When not to use Kelly
- Strategies without repeatability. Kelly assumes the same bet is available many times. A once-in-a-decade event does not qualify.
- Strategies with hidden fat tails. If a "loss" can exceed the Kelly-assumed maximum, the formula breaks. Options selling and illiquid products fall here.
- Strategies whose
pis correlated across trades. Kelly assumes independence. Highly correlated trades compound loss correlation into real drawdown. - Strategies with trade-level constraints (position limits, venue limits, capital requirements).

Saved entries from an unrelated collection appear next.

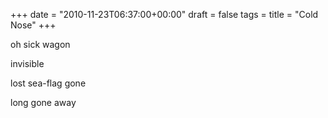 +++
date = "2010-11-23T06:37:00+00:00"
draft = false
tags = 
title = "Cold Nose"
+++
<p>oh sick wagon</p>&#13;
<p>invisible</p>&#13;
<p>lost sea-flag gone</p>&#13;
<p>long gone away</p> 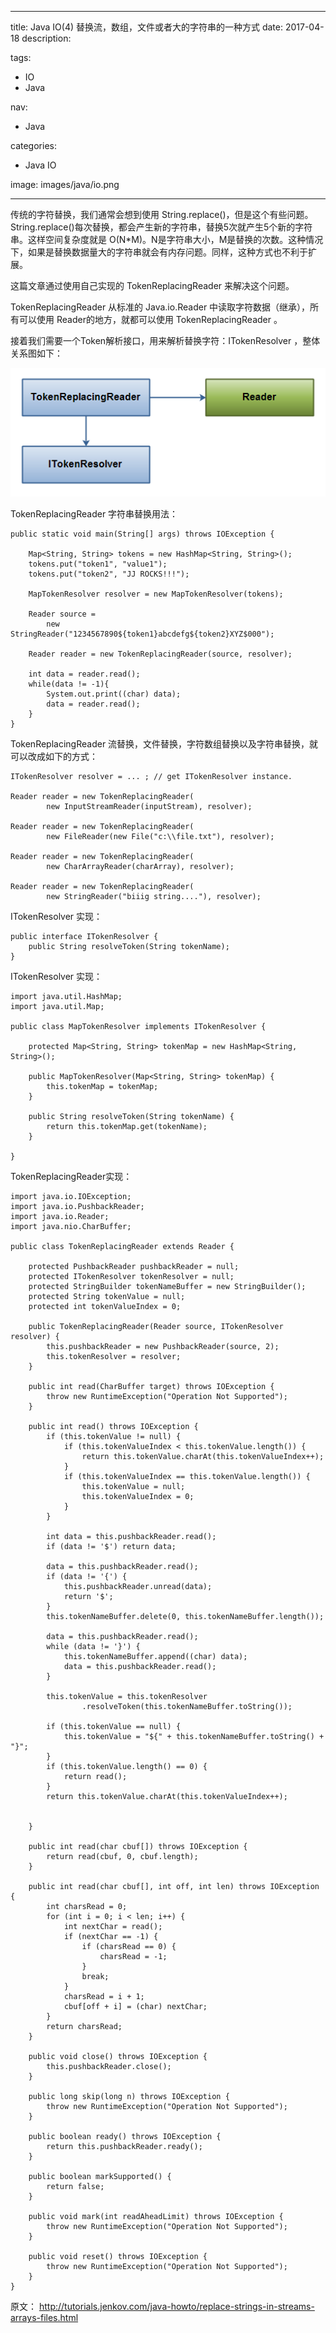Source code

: ----
title: Java IO(4) 替换流，数组，文件或者大的字符串的一种方式
date: 2017-04-18
description: 

tags:
- IO
- Java

nav:
- Java

categories:
- Java IO

image: images/java/io.png

----
传统的字符替换，我们通常会想到使用 String.replace()，但是这个有些问题。
String.replace()每次替换，都会产生新的字符串，替换5次就产生5个新的字符串。这样空间复杂度就是 O(N*M)。N是字符串大小，M是替换的次数。这种情况下，如果是替换数据量大的字符串就会有内存问题。同样，这种方式也不利于扩展。

这篇文章通过使用自己实现的 TokenReplacingReader 来解决这个问题。

TokenReplacingReader 从标准的 Java.io.Reader 中读取字符数据（继承），所有可以使用 Reader的地方，就都可以使用 TokenReplacingReader 。

接着我们需要一个Token解析接口，用来解析替换字符：ITokenResolver ，整体关系图如下：

![](./2017-04-18_java_io_4_reader/1.png)
 
TokenReplacingReader 字符串替换用法：

	public static void main(String[] args) throws IOException {

	    Map<String, String> tokens = new HashMap<String, String>();
	    tokens.put("token1", "value1");
	    tokens.put("token2", "JJ ROCKS!!!");

	    MapTokenResolver resolver = new MapTokenResolver(tokens);

	    Reader source =
	        new StringReader("1234567890${token1}abcdefg${token2}XYZ$000");

	    Reader reader = new TokenReplacingReader(source, resolver);

	    int data = reader.read();
	    while(data != -1){
	        System.out.print((char) data);
	        data = reader.read();
	    }
	}

TokenReplacingReader 流替换，文件替换，字符数组替换以及字符串替换，就可以改成如下的方式：

	ITokenResolver resolver = ... ; // get ITokenResolver instance.

	Reader reader = new TokenReplacingReader(
	        new InputStreamReader(inputStream), resolver);

	Reader reader = new TokenReplacingReader(
	        new FileReader(new File("c:\\file.txt"), resolver);

	Reader reader = new TokenReplacingReader(
	        new CharArrayReader(charArray), resolver);

	Reader reader = new TokenReplacingReader(
	        new StringReader("biiig string...."), resolver);


ITokenResolver 实现：

    public interface ITokenResolver {
        public String resolveToken(String tokenName);
    }

ITokenResolver 实现： 

    import java.util.HashMap;
    import java.util.Map;

    public class MapTokenResolver implements ITokenResolver {

        protected Map<String, String> tokenMap = new HashMap<String, String>();

        public MapTokenResolver(Map<String, String> tokenMap) {
            this.tokenMap = tokenMap;
        }

        public String resolveToken(String tokenName) {
            return this.tokenMap.get(tokenName);
        }

    }

TokenReplacingReader实现：


    import java.io.IOException;
    import java.io.PushbackReader;
    import java.io.Reader;
    import java.nio.CharBuffer;

    public class TokenReplacingReader extends Reader {

        protected PushbackReader pushbackReader = null;
        protected ITokenResolver tokenResolver = null;
        protected StringBuilder tokenNameBuffer = new StringBuilder();
        protected String tokenValue = null;
        protected int tokenValueIndex = 0;

        public TokenReplacingReader(Reader source, ITokenResolver resolver) {
            this.pushbackReader = new PushbackReader(source, 2);
            this.tokenResolver = resolver;
        }

        public int read(CharBuffer target) throws IOException {
            throw new RuntimeException("Operation Not Supported");
        }

        public int read() throws IOException {
            if (this.tokenValue != null) {
                if (this.tokenValueIndex < this.tokenValue.length()) {
                    return this.tokenValue.charAt(this.tokenValueIndex++);
                }
                if (this.tokenValueIndex == this.tokenValue.length()) {
                    this.tokenValue = null;
                    this.tokenValueIndex = 0;
                }
            }

            int data = this.pushbackReader.read();
            if (data != '$') return data;

            data = this.pushbackReader.read();
            if (data != '{') {
                this.pushbackReader.unread(data);
                return '$';
            }
            this.tokenNameBuffer.delete(0, this.tokenNameBuffer.length());

            data = this.pushbackReader.read();
            while (data != '}') {
                this.tokenNameBuffer.append((char) data);
                data = this.pushbackReader.read();
            }

            this.tokenValue = this.tokenResolver
                    .resolveToken(this.tokenNameBuffer.toString());

            if (this.tokenValue == null) {
                this.tokenValue = "${" + this.tokenNameBuffer.toString() + "}";
            }
            if (this.tokenValue.length() == 0) {
                return read();
            }
            return this.tokenValue.charAt(this.tokenValueIndex++);


        }

        public int read(char cbuf[]) throws IOException {
            return read(cbuf, 0, cbuf.length);
        }

        public int read(char cbuf[], int off, int len) throws IOException {
            int charsRead = 0;
            for (int i = 0; i < len; i++) {
                int nextChar = read();
                if (nextChar == -1) {
                    if (charsRead == 0) {
                        charsRead = -1;
                    }
                    break;
                }
                charsRead = i + 1;
                cbuf[off + i] = (char) nextChar;
            }
            return charsRead;
        }

        public void close() throws IOException {
            this.pushbackReader.close();
        }

        public long skip(long n) throws IOException {
            throw new RuntimeException("Operation Not Supported");
        }

        public boolean ready() throws IOException {
            return this.pushbackReader.ready();
        }

        public boolean markSupported() {
            return false;
        }

        public void mark(int readAheadLimit) throws IOException {
            throw new RuntimeException("Operation Not Supported");
        }

        public void reset() throws IOException {
            throw new RuntimeException("Operation Not Supported");
        }
    }

原文：
http://tutorials.jenkov.com/java-howto/replace-strings-in-streams-arrays-files.html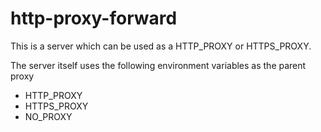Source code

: # http-proxy-forward

This is a server which can be used as a HTTP_PROXY or HTTPS_PROXY.

The server itself uses the following environment variables as the parent proxy

- HTTP_PROXY
- HTTPS_PROXY
- NO_PROXY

The Kelly-optimal bet may not be executable.
Connects to
- Backtest Overfitting Score —
pfrom a backtest with high PBO is over-stated; size down. - Calibration Dojo — train your probabilistic intuition on binary questions so your
pestimates don't start mis-calibrated. - Price-Blind LLM Research Harness —
pfrom a price-informed LLM is mostly confabulation; fix the input before sizing the output.
References
- Kelly, J. L. (1956). "A New Interpretation of Information Rate." Bell System Technical Journal 35(4).
- Thorp, E. O. (2006). "The Kelly Criterion in Blackjack, Sports Betting, and the Stock Market." Handbook of Asset and Liability Management.
- MacLean, L. C., Thorp, E. O., & Ziemba, W. T. (2011). The Kelly Capital Growth Investment Criterion: Theory and Practice.
- Poundstone, W. (2005). Fortune's Formula.